W : Ah lalala… Hordes… C’est à la fois une histoire de Passion, de Haine, de formidable esprit d’équipe et d’amitié;
Cette question est fâcheuse parce que je pourrais écrire un roman dessus.
Bon allez hop comme je ne l’ai jamais fait jusqu’ici je vais révéler la véritable histoire de Hordes (mais Deepnight avait déjà fait une partie du boulot).
1ère info exclusive : Hordes est un jeu de survie… Bouddhiste !
Eh oui. Mourir, renaître, mourir, renaître toujours dans le même enfer, c’est ça le cycle du samsara : tant qu’on continue sur les mêmes schémas eh bien on reste dedans, bien profondément.
Donc je voulais que les joueurs s’habituent à cette idée de réincarnation et au fait qu’ils ne sortent jamais de cet enfer parce qu’ils continuent à réagir selon les modalités de cet enfer ( voler, tuer, juger, etc… )
Un autre niveau de cet enfer est celui des zombies qui ont encore moins de choix !
Cependant, je n’ai pas proposé aux joueurs de pouvoir s’en sortir….
Ils/elles ne me pardonneront peut-être jamais (ah la la la le poids karmique sur mes épaules)
2ème info exclusive : Avant de s’amuser avec des zombies, il était question de survivre dans un environnement dégradé suite à une catastrophe naturelle… Le tsunami… Vous vous souvenez j’imagine…
Mais bon quand j’ai proposé l’idée à mes chers amis, ils ont trouvé un univers un peu plus « fun » pour les joueurs. C’était le début de la grande vague zombie partout partout. Heureusement ils ont eu raison.
Et puis moi j’étais un peu trop dans mon trip serious game.
3ème info exclusive : Le jeu a été codé en utilisant pas moins de trois langages de programmation différents !
Parce qu’à l’époque mon cher ami Nicolas qui développait déjà des langages maison pour Motion-Twin a eu le temps de passer par trois itérations successives avant d’arriver en fin de compte sur Haxe (www.haxe.org) le langage du strass et des paillettes
Depuis je n’ai plus quitté Haxe.
4ème info exclusive : le jeu a été développé pendant 2 ans ! Un terrible calvaire dont le point d’orgue aura été le premier Armageddon en décembre 2008.
J’ai été très seul pendant une longue période parce qu’il fallait que je trouve un chemin mais heureusement Deepnight et Bumdum principalement ont permis au projet de devenir ce qu’il est.
Au final Hordes et une véritable aventure collaborative ! Un véritable travail de titan entre amis.
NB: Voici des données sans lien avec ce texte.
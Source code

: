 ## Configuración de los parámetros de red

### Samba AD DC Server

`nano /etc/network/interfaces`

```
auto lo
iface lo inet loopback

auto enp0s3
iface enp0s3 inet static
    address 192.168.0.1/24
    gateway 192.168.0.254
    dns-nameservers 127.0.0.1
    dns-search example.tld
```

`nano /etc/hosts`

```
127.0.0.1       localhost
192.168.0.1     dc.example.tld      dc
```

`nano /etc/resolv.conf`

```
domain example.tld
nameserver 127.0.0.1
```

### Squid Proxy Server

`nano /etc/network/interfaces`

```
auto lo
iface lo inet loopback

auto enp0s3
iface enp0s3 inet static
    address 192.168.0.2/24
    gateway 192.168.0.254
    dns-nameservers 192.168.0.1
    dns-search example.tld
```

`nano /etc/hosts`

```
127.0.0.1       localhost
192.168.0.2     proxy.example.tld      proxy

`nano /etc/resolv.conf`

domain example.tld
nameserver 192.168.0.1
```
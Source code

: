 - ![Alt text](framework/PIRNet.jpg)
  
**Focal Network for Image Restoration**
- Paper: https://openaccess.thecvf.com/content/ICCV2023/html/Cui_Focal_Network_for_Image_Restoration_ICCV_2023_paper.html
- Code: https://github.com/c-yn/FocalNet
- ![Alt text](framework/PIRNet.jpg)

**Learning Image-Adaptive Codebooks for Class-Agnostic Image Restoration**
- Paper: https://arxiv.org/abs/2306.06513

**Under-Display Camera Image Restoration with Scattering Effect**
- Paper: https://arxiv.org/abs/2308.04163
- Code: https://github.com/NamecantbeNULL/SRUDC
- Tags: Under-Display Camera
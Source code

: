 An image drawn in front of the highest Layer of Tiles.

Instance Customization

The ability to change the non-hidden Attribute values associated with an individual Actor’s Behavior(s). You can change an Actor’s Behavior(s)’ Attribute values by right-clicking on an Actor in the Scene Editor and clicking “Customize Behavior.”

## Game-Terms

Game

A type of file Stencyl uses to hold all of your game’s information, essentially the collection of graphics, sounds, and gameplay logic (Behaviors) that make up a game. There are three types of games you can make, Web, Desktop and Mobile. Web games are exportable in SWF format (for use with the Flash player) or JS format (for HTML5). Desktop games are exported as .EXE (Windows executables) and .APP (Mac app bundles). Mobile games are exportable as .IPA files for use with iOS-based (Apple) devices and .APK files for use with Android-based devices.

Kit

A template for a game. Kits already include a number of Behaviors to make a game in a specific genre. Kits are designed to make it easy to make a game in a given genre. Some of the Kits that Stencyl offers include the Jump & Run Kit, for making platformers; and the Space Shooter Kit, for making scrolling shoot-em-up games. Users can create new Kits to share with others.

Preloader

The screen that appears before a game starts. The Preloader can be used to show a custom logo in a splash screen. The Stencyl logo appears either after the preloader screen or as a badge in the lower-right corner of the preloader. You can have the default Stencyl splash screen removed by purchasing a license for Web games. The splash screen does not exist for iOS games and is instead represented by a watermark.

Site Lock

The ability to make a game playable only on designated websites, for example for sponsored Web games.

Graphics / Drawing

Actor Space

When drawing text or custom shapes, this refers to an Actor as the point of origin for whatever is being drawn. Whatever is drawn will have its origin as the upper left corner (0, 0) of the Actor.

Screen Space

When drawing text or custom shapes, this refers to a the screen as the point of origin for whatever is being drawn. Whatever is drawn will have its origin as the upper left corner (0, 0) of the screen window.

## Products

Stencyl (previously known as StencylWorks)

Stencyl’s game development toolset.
5ème info exclusive : la véritable pancarte du jeu en vrai bois faite avant le festival du jeu vidéo de 2009 et couverte de vrai sang de boeuf séché ainsi que des fragments de chair de bouc est hébergée dans les bureaux de Motion-Twin comme une relique sacrée ! (tout ceci est presque vrai)
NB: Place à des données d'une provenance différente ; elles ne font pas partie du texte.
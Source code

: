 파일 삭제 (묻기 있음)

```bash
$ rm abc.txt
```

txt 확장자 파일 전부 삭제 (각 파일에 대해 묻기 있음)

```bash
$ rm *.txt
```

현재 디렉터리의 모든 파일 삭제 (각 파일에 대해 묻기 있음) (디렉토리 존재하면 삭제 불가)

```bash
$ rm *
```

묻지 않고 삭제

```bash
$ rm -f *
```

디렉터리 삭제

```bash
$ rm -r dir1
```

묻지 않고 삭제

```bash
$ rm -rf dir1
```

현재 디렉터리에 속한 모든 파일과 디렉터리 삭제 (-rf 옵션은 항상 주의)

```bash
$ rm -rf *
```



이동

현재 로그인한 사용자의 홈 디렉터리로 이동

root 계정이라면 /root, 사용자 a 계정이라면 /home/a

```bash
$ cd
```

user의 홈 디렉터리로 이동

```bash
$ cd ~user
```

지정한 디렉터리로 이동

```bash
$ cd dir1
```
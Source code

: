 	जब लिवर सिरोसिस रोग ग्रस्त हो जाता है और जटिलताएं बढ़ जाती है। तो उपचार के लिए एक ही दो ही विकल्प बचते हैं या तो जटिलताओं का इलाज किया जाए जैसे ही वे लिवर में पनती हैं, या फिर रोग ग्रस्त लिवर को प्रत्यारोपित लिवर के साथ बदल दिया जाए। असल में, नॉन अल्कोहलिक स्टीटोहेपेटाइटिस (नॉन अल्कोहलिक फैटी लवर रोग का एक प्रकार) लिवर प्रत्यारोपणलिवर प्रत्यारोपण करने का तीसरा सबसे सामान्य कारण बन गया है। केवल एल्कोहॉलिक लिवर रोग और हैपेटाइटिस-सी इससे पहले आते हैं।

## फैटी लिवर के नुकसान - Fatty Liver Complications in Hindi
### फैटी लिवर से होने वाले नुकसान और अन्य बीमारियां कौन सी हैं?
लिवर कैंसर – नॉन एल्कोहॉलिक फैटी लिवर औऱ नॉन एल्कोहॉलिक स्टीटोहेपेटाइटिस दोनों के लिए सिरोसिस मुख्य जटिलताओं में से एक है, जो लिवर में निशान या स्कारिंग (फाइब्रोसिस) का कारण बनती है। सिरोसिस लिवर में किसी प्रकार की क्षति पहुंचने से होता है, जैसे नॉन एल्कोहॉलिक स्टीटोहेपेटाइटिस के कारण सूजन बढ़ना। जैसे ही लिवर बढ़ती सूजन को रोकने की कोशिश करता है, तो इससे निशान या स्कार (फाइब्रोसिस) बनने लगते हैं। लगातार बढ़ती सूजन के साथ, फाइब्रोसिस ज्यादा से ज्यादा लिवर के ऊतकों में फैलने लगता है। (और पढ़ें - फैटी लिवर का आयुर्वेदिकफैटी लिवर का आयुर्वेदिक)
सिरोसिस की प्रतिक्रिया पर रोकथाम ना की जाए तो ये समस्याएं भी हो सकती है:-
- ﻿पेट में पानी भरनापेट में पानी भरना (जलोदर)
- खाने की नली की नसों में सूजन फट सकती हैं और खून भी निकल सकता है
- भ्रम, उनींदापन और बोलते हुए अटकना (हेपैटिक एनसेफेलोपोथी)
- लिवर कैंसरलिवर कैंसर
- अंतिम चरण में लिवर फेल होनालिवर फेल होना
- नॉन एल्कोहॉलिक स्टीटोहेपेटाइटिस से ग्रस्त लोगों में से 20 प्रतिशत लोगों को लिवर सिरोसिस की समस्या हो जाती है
6ème info exclusive : hordes, c’est Deepnight qui l’a géré intégralement depuis 2009 une fois que je me sois grillé après mes deux années de codage de folie (il était grand temps que je passe à autre chose afin de ne pas achever ma transformation en zombie ).
Merci à toi, oh grand Deepnight d’avoir eu ce courage !
Actuellement je sais qu’il est suivi par une joyeuse équipe que je salue au passage.
7ème info exclusive bonus : au début du dev j’avais prévu une console de communication à la BAT2 pour les joueurs perdus dans le désert avec un système de commandes et tout et tout. J’ai perdu un mois dessus avant de l’abandonner. Elle s’est perdue dans les archives du code de Hordes. Un bon exemple des trucs qui ont l’ai sympa mais qui au final n’apportent rien.
8ème info exclusive réservée aux codeurs : j’ai réellement découvert ce que signifiait slow query quand des milliers de joueurs essayaient de se connecter en même temps aux centaines de parties en attente. L’enfer. Je pense que les premiers joueurs s’en souviennent ! Sans Skool et Warp les joueurs seraient encore en train de tirer la langue.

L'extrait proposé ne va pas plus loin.